# which pet takes priority ?



## D0nnivain (Mar 13, 2021)

If you have read other threads I started you know something about my extended family / DH's family dynamic. 

DH & I own a house in Florida. MIL lives in the house & has dementia. DH's brother & his wife moved in over Memorial Day weekend. They live rent free, pay 1/2 the utilities & "take care of" MIL. They have a cat & I'm highly allergic. I put 4 stipulations on them living there: 

1. take care of mom​​2. leave our bedroom alone​​3. don't smoke in the house​​4. board the cat elsewhere when we come down with the dog. (SIL's mother lives less than 5 miles away)​
We're heading down next week & SIL is balking at removing the cat from the home while we are there with our dog. The dog has a high prey drive & hates cats. The dog has killed other small animals like mice. I caught her trying to kill a stray cat that had been teasing her. 

I fear for the cat's life if both animals are in the house together. SIL will understandably freak if the dog kills the cat. We can't keep the cat locked up in their bedroom while we are there because the dog will constantly be at the door, scratching, barking & whining. I worry MIL won't understand & will open the bedroom door. We can't watch MIL constantly. She wakes up at night & wanders about the house. 

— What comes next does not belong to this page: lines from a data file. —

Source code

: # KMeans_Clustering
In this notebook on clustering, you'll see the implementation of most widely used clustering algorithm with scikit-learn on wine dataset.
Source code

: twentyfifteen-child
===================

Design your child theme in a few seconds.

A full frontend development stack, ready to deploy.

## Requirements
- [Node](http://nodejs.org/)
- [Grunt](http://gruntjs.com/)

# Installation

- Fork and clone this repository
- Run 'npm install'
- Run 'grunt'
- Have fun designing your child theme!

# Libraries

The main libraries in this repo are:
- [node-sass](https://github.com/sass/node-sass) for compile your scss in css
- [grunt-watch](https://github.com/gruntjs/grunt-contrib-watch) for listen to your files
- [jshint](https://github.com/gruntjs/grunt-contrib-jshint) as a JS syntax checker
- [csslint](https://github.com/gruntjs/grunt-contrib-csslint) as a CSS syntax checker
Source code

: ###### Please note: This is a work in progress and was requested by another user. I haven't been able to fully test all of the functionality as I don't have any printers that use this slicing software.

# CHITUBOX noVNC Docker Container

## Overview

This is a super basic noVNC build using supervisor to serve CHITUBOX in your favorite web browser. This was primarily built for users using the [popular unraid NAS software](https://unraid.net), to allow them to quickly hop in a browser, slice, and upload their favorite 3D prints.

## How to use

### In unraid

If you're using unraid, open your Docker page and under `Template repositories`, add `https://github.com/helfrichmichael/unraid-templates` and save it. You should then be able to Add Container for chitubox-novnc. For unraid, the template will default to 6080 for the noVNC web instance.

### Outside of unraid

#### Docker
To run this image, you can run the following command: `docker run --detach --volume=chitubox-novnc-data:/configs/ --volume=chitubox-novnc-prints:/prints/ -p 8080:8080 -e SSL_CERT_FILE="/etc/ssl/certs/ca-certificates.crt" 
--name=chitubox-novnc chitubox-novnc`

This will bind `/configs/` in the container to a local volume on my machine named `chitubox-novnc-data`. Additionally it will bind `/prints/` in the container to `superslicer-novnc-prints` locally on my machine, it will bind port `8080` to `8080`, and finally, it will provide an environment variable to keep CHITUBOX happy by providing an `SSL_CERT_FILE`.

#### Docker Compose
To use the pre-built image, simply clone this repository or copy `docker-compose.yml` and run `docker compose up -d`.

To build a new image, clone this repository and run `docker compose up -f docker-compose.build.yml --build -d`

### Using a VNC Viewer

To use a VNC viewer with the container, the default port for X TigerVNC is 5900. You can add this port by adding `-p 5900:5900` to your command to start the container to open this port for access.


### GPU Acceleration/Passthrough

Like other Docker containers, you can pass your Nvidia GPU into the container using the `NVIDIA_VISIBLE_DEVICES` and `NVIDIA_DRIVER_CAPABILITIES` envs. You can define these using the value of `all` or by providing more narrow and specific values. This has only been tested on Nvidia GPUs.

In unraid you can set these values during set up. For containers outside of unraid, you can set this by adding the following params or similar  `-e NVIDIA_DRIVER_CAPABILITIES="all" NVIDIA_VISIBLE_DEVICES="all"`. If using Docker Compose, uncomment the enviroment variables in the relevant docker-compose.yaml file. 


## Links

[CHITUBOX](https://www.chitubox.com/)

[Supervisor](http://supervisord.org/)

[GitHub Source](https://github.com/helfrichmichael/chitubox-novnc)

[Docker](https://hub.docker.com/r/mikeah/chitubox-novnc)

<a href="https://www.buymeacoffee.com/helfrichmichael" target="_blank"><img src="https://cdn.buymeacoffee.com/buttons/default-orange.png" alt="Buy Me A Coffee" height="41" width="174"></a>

DH said "screw it" let the dog kill the cat, not his problem. That is clearly not a solution. 

Do I really have to pay to board my dog to accommodate people who live in my house for free? 

We can't really afford to tick off BIL & SIL because there is no money for an aide or a nursing home for MIL. DH & I would be the only ones paying those bills & it would mean we forfeit our own retirement. We don't have kids so there will be no one to care for us when we are old if we spend all our savings now.


----------



## bobert (Nov 22, 2018)

D0nnivain said:


> If you have read other threads I started you know something about my extended family / DH's family dynamic.
> 
> DH & I own a house in Florida. MIL lives in the house & has dementia. DH's brother & his wife moved in over Memorial Day weekend. They live rent free, pay 1/2 the utilities & "take care of" MIL. They have a cat & I'm highly allergic. I put 4 stipulations on them living there:
> 
> ...


Your house, your rules. You made it clear that they couldn't have the cat there during visits, so enforce your boundary. If not they will just keep pushing them.


----------



## 342693 (Mar 2, 2020)

It’s your house, so you’re in charge. At the minimum, they should pay for boarding your dog. But they agreed to remove the cat when you visited and that’s the only option if I was in your shoes


----------



## DownByTheRiver (Jul 2, 2020)

D0nnivain said:


> If you have read other threads I started you know something about my extended family / DH's family dynamic.
> 
> DH & I own a house in Florida. MIL lives in the house & has dementia. DH's brother & his wife moved in over Memorial Day weekend. They live rent free, pay 1/2 the utilities & "take care of" MIL. They have a cat & I'm highly allergic. I put 4 stipulations on them living there:
> 
> ...


I think you tell them they have to keep their cat and their bedroom while you're there and you let that be their problem and their responsibility. So if they let the cat out or they let the mother-in-law let the cat out and don't monitor it correctly and something happens, it will be their fault not your fault. The cat knows how to hide from the dog. 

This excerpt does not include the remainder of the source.